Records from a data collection
-- Opening Marker --

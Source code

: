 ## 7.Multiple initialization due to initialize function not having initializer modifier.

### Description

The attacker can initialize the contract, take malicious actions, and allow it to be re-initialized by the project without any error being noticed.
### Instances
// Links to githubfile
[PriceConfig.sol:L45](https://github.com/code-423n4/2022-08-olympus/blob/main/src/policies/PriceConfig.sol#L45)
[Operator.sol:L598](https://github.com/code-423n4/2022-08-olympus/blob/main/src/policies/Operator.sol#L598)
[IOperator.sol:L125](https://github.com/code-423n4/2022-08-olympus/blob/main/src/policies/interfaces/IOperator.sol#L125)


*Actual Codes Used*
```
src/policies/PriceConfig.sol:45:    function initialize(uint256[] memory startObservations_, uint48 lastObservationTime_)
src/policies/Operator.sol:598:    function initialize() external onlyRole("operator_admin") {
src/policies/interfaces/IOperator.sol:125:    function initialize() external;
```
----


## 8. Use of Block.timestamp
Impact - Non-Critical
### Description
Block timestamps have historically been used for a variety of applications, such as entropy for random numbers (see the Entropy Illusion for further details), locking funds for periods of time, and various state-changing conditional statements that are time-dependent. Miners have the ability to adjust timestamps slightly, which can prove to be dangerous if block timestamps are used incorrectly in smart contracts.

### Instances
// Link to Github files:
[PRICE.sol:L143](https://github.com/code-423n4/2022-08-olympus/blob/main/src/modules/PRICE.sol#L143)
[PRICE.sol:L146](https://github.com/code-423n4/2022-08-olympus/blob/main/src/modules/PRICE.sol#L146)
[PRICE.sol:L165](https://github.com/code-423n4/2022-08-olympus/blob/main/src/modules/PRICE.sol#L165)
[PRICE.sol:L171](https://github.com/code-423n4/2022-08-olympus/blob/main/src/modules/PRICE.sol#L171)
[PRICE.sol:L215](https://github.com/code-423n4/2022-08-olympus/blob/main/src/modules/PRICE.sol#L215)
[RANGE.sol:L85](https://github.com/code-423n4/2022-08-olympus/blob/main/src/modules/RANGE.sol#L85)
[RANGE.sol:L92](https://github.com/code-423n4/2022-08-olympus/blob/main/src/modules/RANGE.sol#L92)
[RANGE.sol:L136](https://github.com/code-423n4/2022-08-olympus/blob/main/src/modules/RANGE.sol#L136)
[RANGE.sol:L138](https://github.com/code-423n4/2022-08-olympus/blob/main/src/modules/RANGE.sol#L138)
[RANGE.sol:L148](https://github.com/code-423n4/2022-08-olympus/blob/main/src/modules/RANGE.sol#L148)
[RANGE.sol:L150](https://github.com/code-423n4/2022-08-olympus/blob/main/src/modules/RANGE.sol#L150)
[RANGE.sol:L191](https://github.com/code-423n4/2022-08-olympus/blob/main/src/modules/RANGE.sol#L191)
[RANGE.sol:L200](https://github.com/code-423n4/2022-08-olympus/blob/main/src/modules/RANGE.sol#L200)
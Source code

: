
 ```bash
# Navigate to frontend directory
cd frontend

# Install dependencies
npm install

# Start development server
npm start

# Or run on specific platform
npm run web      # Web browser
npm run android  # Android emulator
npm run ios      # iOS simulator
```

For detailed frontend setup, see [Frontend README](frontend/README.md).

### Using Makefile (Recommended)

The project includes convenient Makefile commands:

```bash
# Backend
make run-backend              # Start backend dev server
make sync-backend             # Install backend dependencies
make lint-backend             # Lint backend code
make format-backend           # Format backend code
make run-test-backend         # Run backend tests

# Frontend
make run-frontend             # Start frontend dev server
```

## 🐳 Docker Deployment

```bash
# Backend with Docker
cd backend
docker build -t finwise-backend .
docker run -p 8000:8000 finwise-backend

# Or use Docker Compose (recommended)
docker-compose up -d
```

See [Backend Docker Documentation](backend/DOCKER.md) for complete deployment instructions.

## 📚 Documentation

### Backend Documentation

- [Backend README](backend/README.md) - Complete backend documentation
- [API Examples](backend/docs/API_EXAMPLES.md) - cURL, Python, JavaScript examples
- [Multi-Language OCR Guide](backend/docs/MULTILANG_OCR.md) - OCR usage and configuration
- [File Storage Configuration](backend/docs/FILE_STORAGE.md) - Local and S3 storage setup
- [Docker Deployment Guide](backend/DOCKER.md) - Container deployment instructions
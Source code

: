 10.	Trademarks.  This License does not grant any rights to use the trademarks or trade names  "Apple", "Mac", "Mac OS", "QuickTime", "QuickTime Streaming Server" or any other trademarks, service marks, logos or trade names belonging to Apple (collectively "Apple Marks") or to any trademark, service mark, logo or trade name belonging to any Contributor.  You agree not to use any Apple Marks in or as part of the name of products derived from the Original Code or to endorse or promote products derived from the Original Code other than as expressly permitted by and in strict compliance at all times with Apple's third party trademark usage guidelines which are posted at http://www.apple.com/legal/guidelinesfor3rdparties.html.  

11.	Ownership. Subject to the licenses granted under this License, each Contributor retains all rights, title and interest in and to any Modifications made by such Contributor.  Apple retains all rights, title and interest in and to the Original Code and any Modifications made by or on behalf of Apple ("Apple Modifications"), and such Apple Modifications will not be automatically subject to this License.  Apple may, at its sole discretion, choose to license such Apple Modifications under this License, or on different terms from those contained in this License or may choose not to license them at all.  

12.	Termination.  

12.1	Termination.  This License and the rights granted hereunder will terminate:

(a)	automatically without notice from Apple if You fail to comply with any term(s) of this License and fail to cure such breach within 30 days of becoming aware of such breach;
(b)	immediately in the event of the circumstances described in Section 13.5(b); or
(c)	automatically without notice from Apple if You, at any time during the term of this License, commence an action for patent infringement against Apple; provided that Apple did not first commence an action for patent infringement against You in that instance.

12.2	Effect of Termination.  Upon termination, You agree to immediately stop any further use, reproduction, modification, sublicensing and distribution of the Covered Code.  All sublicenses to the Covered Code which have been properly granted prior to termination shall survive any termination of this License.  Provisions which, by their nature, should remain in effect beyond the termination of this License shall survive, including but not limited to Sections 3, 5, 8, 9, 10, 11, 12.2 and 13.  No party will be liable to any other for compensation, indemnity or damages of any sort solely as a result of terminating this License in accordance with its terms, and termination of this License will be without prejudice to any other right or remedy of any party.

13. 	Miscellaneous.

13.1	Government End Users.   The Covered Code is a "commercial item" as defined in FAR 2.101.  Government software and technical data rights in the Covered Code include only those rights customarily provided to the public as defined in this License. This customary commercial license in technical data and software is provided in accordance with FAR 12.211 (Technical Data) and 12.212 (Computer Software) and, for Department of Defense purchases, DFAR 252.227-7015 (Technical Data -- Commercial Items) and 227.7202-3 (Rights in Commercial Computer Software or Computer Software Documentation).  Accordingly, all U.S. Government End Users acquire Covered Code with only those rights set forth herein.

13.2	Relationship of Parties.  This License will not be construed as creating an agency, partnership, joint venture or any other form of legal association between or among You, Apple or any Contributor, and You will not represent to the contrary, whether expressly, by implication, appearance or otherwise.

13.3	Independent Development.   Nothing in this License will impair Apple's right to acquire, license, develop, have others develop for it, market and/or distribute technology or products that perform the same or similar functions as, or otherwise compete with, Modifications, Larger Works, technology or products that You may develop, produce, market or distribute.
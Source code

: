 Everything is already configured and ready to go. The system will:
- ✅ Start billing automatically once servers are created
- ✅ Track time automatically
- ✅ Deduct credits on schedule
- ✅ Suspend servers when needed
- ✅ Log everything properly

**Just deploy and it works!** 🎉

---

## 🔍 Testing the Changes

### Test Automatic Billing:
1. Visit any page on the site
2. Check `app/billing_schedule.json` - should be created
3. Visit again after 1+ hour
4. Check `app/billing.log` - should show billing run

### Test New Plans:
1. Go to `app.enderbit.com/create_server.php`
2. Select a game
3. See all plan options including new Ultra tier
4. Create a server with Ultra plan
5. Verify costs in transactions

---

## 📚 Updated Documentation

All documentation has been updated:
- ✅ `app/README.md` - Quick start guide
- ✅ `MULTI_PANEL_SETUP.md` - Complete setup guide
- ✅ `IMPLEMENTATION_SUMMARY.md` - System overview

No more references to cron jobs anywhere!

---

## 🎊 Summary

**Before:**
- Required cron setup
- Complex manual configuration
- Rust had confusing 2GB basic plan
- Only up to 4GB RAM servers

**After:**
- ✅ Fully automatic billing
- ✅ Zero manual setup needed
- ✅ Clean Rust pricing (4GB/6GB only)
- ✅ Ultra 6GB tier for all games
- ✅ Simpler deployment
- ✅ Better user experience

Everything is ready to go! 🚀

-- Closing Marker --

Answer with one number only: how many lines in the data contain the word "further"?

2